The news report this morning illustrates the problem. “As an example of recent SPED budget increases,” Ms. Hefler writes, “in fiscal year 2013 (FY13) additional staff and program changes totaled $130,843, a 3.4 percent increase over the previous fiscal year. Additional funds needed for SPED programs, support staff, substitutes, and transportation included in the superintendent’s FY14 budget total $203,720.”
Mr. Weiss has been busy since May alerting town leaders to the problem and discussing ways to moderate the budget swings.
“My goal here,” schools superintendent James Weiss told committee members, “is to give you this information, and then, frankly, to talk with FinComs and selectmen’s boards now and over the summer, before we start with the budget process, so it isn’t like, where the heck did that come from? Because I don’t see this getting any less expensive. I don’t see it requiring less service, and I think knowledge is going to be the key power.”
He means using historic data that’s available to calculate likely future financial demands.
“So what we’re trying to do is look at a five-year span, and be able to extrapolate from where we are now to what’s going to happen in the future,” Mr. Weiss school committee members and others in May. “And because in many cases, the children are here already and we know what their needs are, we can make some determination over time.”
At the heart of the budget problem and what contributes to what can be order of magnitude changes in required spending are personnel costs, which are higher per pupil served than is the case across the school population of children who don’t require such services.
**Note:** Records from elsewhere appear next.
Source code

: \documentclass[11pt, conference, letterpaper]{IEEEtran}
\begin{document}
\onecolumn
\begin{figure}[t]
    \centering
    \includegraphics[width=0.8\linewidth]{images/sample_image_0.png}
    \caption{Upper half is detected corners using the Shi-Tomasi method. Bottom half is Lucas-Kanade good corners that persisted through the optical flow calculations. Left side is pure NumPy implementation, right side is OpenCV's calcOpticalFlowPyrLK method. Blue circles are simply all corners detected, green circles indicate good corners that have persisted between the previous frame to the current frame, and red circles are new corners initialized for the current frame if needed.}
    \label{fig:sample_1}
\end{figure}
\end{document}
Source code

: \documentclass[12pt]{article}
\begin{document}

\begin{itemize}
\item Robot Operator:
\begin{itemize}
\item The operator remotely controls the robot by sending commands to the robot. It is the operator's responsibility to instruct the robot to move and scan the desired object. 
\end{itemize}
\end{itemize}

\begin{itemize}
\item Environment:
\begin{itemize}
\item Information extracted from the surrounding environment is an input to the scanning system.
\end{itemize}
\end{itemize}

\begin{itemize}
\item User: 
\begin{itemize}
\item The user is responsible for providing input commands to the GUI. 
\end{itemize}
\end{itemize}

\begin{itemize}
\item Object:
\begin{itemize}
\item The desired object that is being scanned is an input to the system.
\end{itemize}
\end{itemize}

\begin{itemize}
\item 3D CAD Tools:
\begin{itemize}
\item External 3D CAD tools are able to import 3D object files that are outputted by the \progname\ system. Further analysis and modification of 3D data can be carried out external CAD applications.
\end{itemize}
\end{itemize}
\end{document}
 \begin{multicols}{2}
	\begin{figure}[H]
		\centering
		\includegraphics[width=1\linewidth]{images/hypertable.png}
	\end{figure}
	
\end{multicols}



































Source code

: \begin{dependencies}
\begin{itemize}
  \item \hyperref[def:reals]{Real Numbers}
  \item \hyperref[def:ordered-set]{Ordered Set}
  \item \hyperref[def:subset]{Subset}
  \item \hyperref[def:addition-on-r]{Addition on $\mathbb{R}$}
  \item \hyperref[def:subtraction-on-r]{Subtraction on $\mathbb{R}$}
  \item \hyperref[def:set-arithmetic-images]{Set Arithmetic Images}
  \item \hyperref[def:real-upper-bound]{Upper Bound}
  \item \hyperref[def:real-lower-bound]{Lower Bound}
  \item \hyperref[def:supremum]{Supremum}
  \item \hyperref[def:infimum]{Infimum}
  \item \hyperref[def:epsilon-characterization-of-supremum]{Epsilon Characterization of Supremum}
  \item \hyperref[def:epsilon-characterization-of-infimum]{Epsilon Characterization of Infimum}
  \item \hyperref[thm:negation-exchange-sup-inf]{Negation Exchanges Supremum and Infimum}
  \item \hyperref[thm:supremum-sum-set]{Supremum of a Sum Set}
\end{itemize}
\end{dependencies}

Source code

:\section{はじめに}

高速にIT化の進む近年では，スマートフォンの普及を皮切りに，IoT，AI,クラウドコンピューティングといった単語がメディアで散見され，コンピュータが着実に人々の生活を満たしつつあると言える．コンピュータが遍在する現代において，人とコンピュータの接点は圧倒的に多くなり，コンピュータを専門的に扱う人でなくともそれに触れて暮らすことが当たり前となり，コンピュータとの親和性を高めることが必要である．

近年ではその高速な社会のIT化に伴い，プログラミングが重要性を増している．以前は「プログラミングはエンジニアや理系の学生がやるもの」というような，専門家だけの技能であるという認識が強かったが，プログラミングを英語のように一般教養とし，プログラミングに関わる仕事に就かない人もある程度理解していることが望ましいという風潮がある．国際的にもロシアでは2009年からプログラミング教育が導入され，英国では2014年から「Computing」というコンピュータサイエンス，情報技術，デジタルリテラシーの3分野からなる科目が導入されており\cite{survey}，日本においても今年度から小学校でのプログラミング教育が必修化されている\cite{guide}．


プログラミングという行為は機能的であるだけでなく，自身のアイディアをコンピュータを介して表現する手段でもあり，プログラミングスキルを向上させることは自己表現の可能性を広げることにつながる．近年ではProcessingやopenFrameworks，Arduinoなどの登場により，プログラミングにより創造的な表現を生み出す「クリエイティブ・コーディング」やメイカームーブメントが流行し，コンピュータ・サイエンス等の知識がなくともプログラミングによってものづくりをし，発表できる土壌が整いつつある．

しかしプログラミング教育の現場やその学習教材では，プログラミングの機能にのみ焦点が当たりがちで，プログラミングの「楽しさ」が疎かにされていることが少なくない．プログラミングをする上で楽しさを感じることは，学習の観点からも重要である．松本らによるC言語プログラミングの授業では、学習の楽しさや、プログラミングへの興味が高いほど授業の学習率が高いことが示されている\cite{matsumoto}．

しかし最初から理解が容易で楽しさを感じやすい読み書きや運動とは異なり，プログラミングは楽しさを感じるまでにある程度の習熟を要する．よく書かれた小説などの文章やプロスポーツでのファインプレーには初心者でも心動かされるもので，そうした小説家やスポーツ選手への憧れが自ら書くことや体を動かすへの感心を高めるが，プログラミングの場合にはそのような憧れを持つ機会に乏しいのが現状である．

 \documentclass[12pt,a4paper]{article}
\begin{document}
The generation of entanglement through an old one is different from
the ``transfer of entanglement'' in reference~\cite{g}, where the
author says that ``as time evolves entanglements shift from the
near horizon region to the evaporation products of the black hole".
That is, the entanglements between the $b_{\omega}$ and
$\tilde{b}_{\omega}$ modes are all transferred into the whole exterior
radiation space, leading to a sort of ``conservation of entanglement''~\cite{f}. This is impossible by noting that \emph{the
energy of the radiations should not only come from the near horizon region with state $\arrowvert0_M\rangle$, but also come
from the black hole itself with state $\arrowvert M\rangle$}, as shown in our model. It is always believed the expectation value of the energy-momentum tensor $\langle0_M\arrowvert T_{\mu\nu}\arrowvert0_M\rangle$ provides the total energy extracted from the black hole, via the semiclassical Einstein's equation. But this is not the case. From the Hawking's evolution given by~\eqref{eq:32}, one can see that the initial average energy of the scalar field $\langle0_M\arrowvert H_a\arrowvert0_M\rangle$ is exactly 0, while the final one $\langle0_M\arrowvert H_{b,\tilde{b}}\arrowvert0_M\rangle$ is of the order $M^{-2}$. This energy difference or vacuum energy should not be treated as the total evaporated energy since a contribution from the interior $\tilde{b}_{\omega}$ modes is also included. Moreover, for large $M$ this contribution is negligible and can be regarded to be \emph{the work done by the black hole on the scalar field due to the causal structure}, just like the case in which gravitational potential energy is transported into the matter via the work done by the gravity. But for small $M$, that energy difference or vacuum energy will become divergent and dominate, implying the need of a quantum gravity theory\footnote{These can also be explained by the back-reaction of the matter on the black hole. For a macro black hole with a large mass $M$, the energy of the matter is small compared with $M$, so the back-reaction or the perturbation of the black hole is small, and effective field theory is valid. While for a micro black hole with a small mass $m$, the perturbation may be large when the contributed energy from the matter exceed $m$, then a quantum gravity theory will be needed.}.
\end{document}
But, there are also increased transportation costs, and when specialized residential treatment is required, the financial requirement may be enormous.
Smart budgeting, as Mr. Weiss and school leaders envision it, will be an indispensable tool for education officials and town officials who must develop their own spending plans. Taxpayers will welcome this initiative. Taxpayers would also welcome a clearer understanding of how students who require such services are identified by school and system-wide staff.